There are many political approaches to this issue. And a great many topics fall under this major heading: environmental protection.
Now, in my opinion, not all of the measures that politicians want to implement or have already implemented make sense. However, I consider the further bans on plastic now planned to be very good and, above all, extremely important.
I haven't really paid attention to my “plastic consumption” in the last few decades, because I was firmly convinced that our plastic waste is recycled effectively and almost completely clean. After all, we have the red or yellow bin. Meanwhile, however, I know that this is not the case, or only to a limited extent. An absolute majority of our plastic waste is neither recycled nor can it be effectively recycled at all. This is i.a. because it is a composite material that cannot be separated again or that the effort would be too great.
Instead we export our garbage to distant countries, mostly to Asia. By 2017, China absorbed a large part of the world's plastic waste. When the Chinese stopped doing this, other countries had to be found. Now the problem has shifted to Indonesia, the Philippines, Bangladesh, Vietnam and other countries. Unfortunately, the garbage there is often illegally incinerated or it ends up in the sea. Both the worst possible options.
The tragedy lies in the fact that we often do not notice these problems or they are simply not addressed enough. Unfortunately, there are far too many companies and organizations that are not interested in consumers being informed and then possibly reconsidering their plastic consumption.
Microplastics, perfluorinated and polyfluorinated chemicals, or PFAS for short, unfortunately added a shovel to the whole. Because these microparticles are now not only in our groundwater, in rivers and lakes, but also in our bodies. A recently published study (1), which was also presented by the Federal Environment Agency (UBA), asked children between 3 and 17 years of age on the proportions of the above Substances in the blood examined. In one fifth of the children, the value was above the value set by a commission up to which health impairment can be ruled out.
PFAS are often found in coated coffee mugs, in outdoor jackets or in pans. In short, in all coated objects. Here I tie in with the text a little further above: A large amount of our plastic waste is composite. Unfortunately, if they are recycled at all, these micropollutants too often fall through the filter systems.
The good news: UBA advocates a ban on these substances across Europe. Hopefully they will be successful with it.
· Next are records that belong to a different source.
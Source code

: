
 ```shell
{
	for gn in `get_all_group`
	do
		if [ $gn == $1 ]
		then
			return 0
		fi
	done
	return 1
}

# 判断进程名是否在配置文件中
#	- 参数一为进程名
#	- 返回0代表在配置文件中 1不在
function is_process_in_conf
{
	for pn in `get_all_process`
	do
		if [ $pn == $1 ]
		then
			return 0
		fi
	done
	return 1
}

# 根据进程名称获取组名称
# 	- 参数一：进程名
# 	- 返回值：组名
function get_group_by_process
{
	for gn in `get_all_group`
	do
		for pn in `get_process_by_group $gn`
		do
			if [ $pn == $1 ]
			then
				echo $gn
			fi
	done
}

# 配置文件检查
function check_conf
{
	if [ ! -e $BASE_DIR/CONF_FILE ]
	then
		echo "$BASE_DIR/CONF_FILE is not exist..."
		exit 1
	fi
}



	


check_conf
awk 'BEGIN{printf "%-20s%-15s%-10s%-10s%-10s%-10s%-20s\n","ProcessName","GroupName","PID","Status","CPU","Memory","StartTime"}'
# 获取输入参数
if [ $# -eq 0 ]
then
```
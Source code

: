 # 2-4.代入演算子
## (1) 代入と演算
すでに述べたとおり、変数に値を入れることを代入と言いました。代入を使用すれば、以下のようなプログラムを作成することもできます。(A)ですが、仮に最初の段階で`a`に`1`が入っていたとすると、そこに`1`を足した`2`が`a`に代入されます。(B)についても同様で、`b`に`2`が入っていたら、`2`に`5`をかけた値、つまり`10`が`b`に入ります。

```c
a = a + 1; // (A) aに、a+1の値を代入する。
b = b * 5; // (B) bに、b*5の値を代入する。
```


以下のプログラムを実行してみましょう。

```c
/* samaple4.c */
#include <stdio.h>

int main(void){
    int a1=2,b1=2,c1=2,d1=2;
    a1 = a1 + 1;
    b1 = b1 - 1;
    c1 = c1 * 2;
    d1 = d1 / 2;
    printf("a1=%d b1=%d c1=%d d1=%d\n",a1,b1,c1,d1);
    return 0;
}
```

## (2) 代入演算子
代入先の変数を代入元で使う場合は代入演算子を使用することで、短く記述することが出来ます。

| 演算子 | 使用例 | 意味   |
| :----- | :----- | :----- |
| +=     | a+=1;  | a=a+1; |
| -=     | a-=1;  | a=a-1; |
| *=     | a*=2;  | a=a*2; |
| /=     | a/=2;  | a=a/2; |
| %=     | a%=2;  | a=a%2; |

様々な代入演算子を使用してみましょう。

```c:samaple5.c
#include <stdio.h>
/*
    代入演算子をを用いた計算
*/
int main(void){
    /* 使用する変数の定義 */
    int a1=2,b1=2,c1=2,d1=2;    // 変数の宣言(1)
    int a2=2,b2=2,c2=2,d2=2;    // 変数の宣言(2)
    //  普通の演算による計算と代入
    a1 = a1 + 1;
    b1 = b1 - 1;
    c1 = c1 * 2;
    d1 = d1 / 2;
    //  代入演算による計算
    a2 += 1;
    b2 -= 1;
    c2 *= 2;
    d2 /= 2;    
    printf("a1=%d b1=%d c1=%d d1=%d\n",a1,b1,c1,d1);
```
But let's go back to our everyday life. It is admittedly difficult to identify all these substances in time or to replace them with alternatives. Fortunately, there are more and more products that are sustainable and made from environmentally friendly materials. Small changes in your everyday life can make a big difference. In Germany e.g. Approx. 190,000,000 (190 million) plastic toothbrushes are bought annually and of course thrown away after use. This corresponds to a little more than 2000 tons of plastic waste. Globally, you don't even want to imagine the numbers. So if everyone living in Germany were to switch to alternatives made of wood or, even better, bamboo, one could save a really large amount of plastic waste.
I often hear things like: “Yes, but your bamboo toothbrush doesn't have an oscillating head, I don't want it!” But the fact is: Our toothbrush is a great way to brush your teeth. It does exactly what it should. Nothing more, nothing less. Therefore, we should all ask ourselves whether we can not respond to small changes, even if they do not quite correspond to the product used so far. I mean yes! Definitely!
Let's tackle it - for us and for future generations.